DRIVING UNDER THE INFLUENCE
Client was a college student, worried about the collateral consequences of an alcohol offense. After negotiation and review of the traffic stop, the case was dismissed. Client received no criminal conviction. The charge was later expunged and deleted from client’s record.
DRIVING WHILE INTOXICATED .15+
Client was involved in minor accident. Client was at fault in accident. A young executive, client was concerned that a criminal conviction for DWI would result in termination. After review of the traffic stop, it was clear the officer lacked probable cause for arrest. State eventually dismissed DWI charge. Client received no criminal conviction.
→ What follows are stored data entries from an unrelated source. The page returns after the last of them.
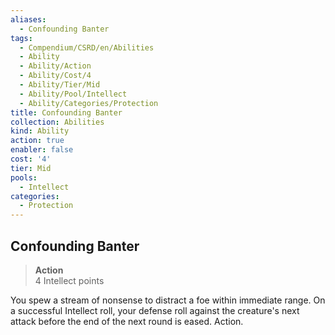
 ```yaml
---
aliases:
  - Confounding Banter
tags:
  - Compendium/CSRD/en/Abilities
  - Ability
  - Ability/Action
  - Ability/Cost/4
  - Ability/Tier/Mid
  - Ability/Pool/Intellect
  - Ability/Categories/Protection
title: Confounding Banter
collection: Abilities
kind: Ability
action: true
enabler: false
cost: '4'
tier: Mid
pools:
  - Intellect
categories:
  - Protection
---
```

## Confounding Banter  
>**Action**  
>4 Intellect points
  
You spew a stream of nonsense to distract a foe within immediate range. On a successful Intellect roll, your defense roll against the creature's next attack before the end of the next round is eased. Action.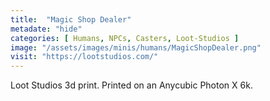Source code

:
 ```yaml
---
title:  "Magic Shop Dealer"
metadate: "hide"
categories: [ Humans, NPCs, Casters, Loot-Studios ]
image: "/assets/images/minis/humans/MagicShopDealer.png"
visit: "https://lootstudios.com/"
---
```

Loot Studios 3d print.
Printed on an Anycubic Photon X 6k.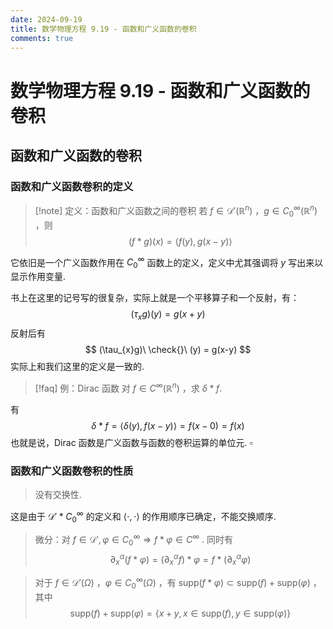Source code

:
 ```yaml
---
date: 2024-09-19
title: 数学物理方程 9.19 - 函数和广义函数的卷积
comments: true
---
```


# 数学物理方程 9.19 - 函数和广义函数的卷积

## 函数和广义函数的卷积

### 函数和广义函数卷积的定义

>[!note] 定义：函数和广义函数之间的卷积
>若 $f\in \mathscr{D}'(\mathbb{R}^{n})$ ，$g\in C_{0}^{\infty}(\mathbb{R}^{n})$ ，则
>$$ (f*g)(x) = \left\langle f(y), g(x-y) \right\rangle $$

它依旧是一个广义函数作用在 $C_{0}^{\infty}$ 函数上的定义，定义中尤其强调将 $y$ 写出来以显示作用变量.

书上在这里的记号写的很复杂，实际上就是一个平移算子和一个反射，有：
$$
(\tau_{x}g)(y) = g(x+y)
$$
反射后有
$$
(\tau_{x}g)\ \check{}\ (y) = g(x-y)
$$
实际上和我们这里的定义是一致的.

>[!faq] 例：Dirac 函数
>对 $f\in C^{\infty}(\mathbb{R}^{n})$ ，求 $\delta * f$.

有
$$
\delta * f = \left\langle \delta(y), f(x-y) \right\rangle = f(x-0) = f(x)
$$
也就是说，Dirac 函数是广义函数与函数的卷积运算的单位元. $\square$

### 函数和广义函数卷积的性质

> 没有交换性.

这是由于 $\mathscr{D}'* C_{0}^{\infty}$ 的定义和 $\left\langle \cdot,\cdot \right\rangle$ 的作用顺序已确定，不能交换顺序.

> 微分：对 $f\in \mathscr{D}', \varphi\in C_{0}^{\infty} \Rightarrow f* \varphi \in C^{\infty}$ . 同时有
> $$ \partial_{x}^{\alpha}(f* \varphi) = (\partial_{x}^{\alpha}f)* \varphi = f * (\partial_{x}^{\alpha} \varphi) $$



>对于 $f\in \mathscr{D}'(\Omega)$ ，$\varphi\in C^{\infty}_{0}(\Omega)$ ，有 $\mathrm{supp}(f*\varphi) \subset \mathrm{supp}(f)+\mathrm{supp}(\varphi)$ ，其中
> $$ \mathrm{supp}(f) + \mathrm{supp}(\varphi) = \left\lbrace x+y, x\in \mathrm{supp}(f), y\in \mathrm{supp}(\varphi) \right\rbrace $$


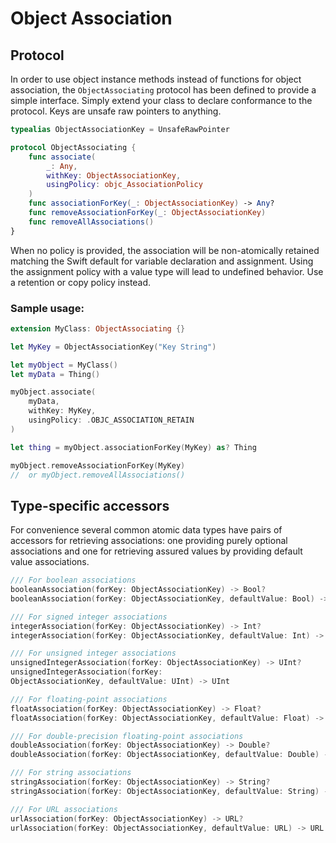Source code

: Object Association
==================

## Protocol

In order to use object instance methods instead of functions for object association, the `ObjectAssociating` protocol has been defined to provide a simple interface.  Simply extend your class to declare conformance to the protocol.  Keys are unsafe raw pointers to anything.

```swift
typealias ObjectAssociationKey = UnsafeRawPointer

protocol ObjectAssociating {
    func associate(
        _: Any,
        withKey: ObjectAssociationKey,
        usingPolicy: objc_AssociationPolicy
    )
    func associationForKey(_: ObjectAssociationKey) -> Any?
    func removeAssociationForKey(_: ObjectAssociationKey)
    func removeAllAssociations()
}
```

When no policy is provided, the association will be non-atomically retained matching the Swift default for variable declaration and assignment.  Using the assignment policy with a value type will lead to undefined behavior.  Use a retention or copy policy instead.


### Sample usage:

```swift
extension MyClass: ObjectAssociating {}

let MyKey = ObjectAssociationKey("Key String")

let myObject = MyClass()
let myData = Thing()

myObject.associate(
    myData,
    withKey: MyKey,
    usingPolicy: .OBJC_ASSOCIATION_RETAIN
)

let thing = myObject.associationForKey(MyKey) as? Thing

myObject.removeAssociationForKey(MyKey)
//  or myObject.removeAllAssociations()
```


## Type-specific accessors

For convenience several common atomic data types have pairs of accessors for retrieving associations: one providing purely optional associations and one for retrieving assured values by providing default value associations.

```swift
/// For boolean associations
booleanAssociation(forKey: ObjectAssociationKey) -> Bool?
booleanAssociation(forKey: ObjectAssociationKey, defaultValue: Bool) -> Bool

/// For signed integer associations
integerAssociation(forKey: ObjectAssociationKey) -> Int?
integerAssociation(forKey: ObjectAssociationKey, defaultValue: Int) -> Int

/// For unsigned integer associations
unsignedIntegerAssociation(forKey: ObjectAssociationKey) -> UInt?
unsignedIntegerAssociation(forKey: 
ObjectAssociationKey, defaultValue: UInt) -> UInt

/// For floating-point associations
floatAssociation(forKey: ObjectAssociationKey) -> Float?
floatAssociation(forKey: ObjectAssociationKey, defaultValue: Float) -> Float

/// For double-precision floating-point associations
doubleAssociation(forKey: ObjectAssociationKey) -> Double?
doubleAssociation(forKey: ObjectAssociationKey, defaultValue: Double) -> Double

/// For string associations
stringAssociation(forKey: ObjectAssociationKey) -> String?
stringAssociation(forKey: ObjectAssociationKey, defaultValue: String) -> String

/// For URL associations
urlAssociation(forKey: ObjectAssociationKey) -> URL?
urlAssociation(forKey: ObjectAssociationKey, defaultValue: URL) -> URL
```
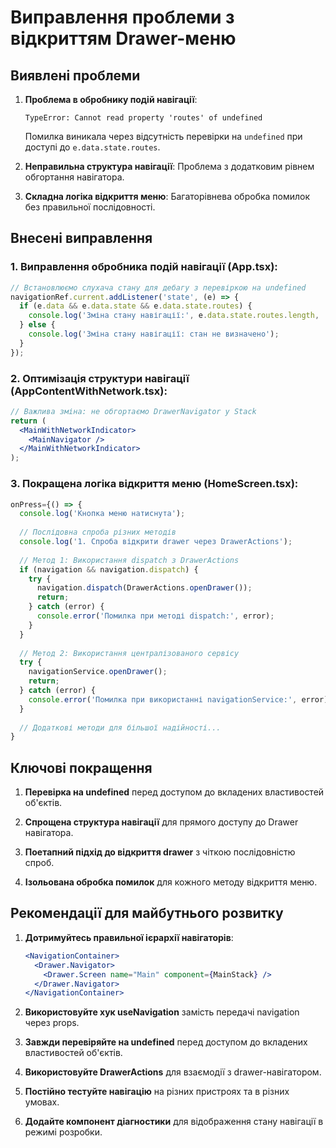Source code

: # Виправлення проблеми з відкриттям Drawer-меню

## Виявлені проблеми

1. **Проблема в обробнику подій навігації**:
   ```
   TypeError: Cannot read property 'routes' of undefined
   ```
   Помилка виникала через відсутність перевірки на `undefined` при доступі до `e.data.state.routes`.

2. **Неправильна структура навігації**:
   Проблема з додатковим рівнем обгортання навігатора.

3. **Складна логіка відкриття меню**:
   Багаторівнева обробка помилок без правильної послідовності.

## Внесені виправлення

### 1. Виправлення обробника подій навігації (App.tsx):

```javascript
// Встановлюємо слухача стану для дебагу з перевіркою на undefined
navigationRef.current.addListener('state', (e) => {
  if (e.data && e.data.state && e.data.state.routes) {
    console.log('Зміна стану навігації:', e.data.state.routes.length, 'екранів');
  } else {
    console.log('Зміна стану навігації: стан не визначено');
  }
});
```

### 2. Оптимізація структури навігації (AppContentWithNetwork.tsx):

```jsx
// Важлива зміна: не обгортаємо DrawerNavigator у Stack
return (
  <MainWithNetworkIndicator>
    <MainNavigator />
  </MainWithNetworkIndicator>
);
```

### 3. Покращена логіка відкриття меню (HomeScreen.tsx):

```javascript
onPress={() => {
  console.log('Кнопка меню натиснута');
  
  // Послідовна спроба різних методів
  console.log('1. Спроба відкрити drawer через DrawerActions');
  
  // Метод 1: Використання dispatch з DrawerActions
  if (navigation && navigation.dispatch) {
    try {
      navigation.dispatch(DrawerActions.openDrawer());
      return;
    } catch (error) {
      console.error('Помилка при методі dispatch:', error);
    }
  }
  
  // Метод 2: Використання централізованого сервісу
  try {
    navigationService.openDrawer();
    return;
  } catch (error) {
    console.error('Помилка при використанні navigationService:', error);
  }
  
  // Додаткові методи для більшої надійності...
}
```

## Ключові покращення

1. **Перевірка на undefined** перед доступом до вкладених властивостей об'єктів.

2. **Спрощена структура навігації** для прямого доступу до Drawer навігатора.

3. **Поетапний підхід до відкриття drawer** з чіткою послідовністю спроб.

4. **Ізольована обробка помилок** для кожного методу відкриття меню.

## Рекомендації для майбутнього розвитку

1. **Дотримуйтесь правильної ієрархії навігаторів**:
   ```jsx
   <NavigationContainer>
     <Drawer.Navigator>
       <Drawer.Screen name="Main" component={MainStack} />
     </Drawer.Navigator>
   </NavigationContainer>
   ```

2. **Використовуйте хук useNavigation** замість передачі navigation через props.

3. **Завжди перевіряйте на undefined** перед доступом до вкладених властивостей об'єктів.

4. **Використовуйте DrawerActions** для взаємодії з drawer-навігатором.

5. **Постійно тестуйте навігацію** на різних пристроях та в різних умовах.

6. **Додайте компонент діагностики** для відображення стану навігації в режимі розробки.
Client, a military veteran, was facing up to one year in jail. State could not prove intoxication by alcohol, and was prepared to proceed on loss of use by marijuana. After challenging the State to prove that marijuana was ingested at or near time of driving, and that marijuana impaired client’s driving, the State dismissed the case on the day of trial.
DRIVING UNDER THE INFLUENCE
Driving facts involved a false claim by police that taillight was out. After challenging the reasonable suspicion for the traffic stop, the State was forced to dismiss the case when video did not match police report. Client has since expunged arrest, and has no criminal record.
DRIVING UNDER THE INFLUENCE
Client is a public school teacher and faced immediate termination upon conviction. The facts of the case were bad. State was unwilling to budge in negotiation, and matter was set for trial – the last shot at avoiding a conviction and preserving client’s livelihood. State was forced to dismiss on day of trial. Client has no criminal record, and has since expunged the DWI arrest.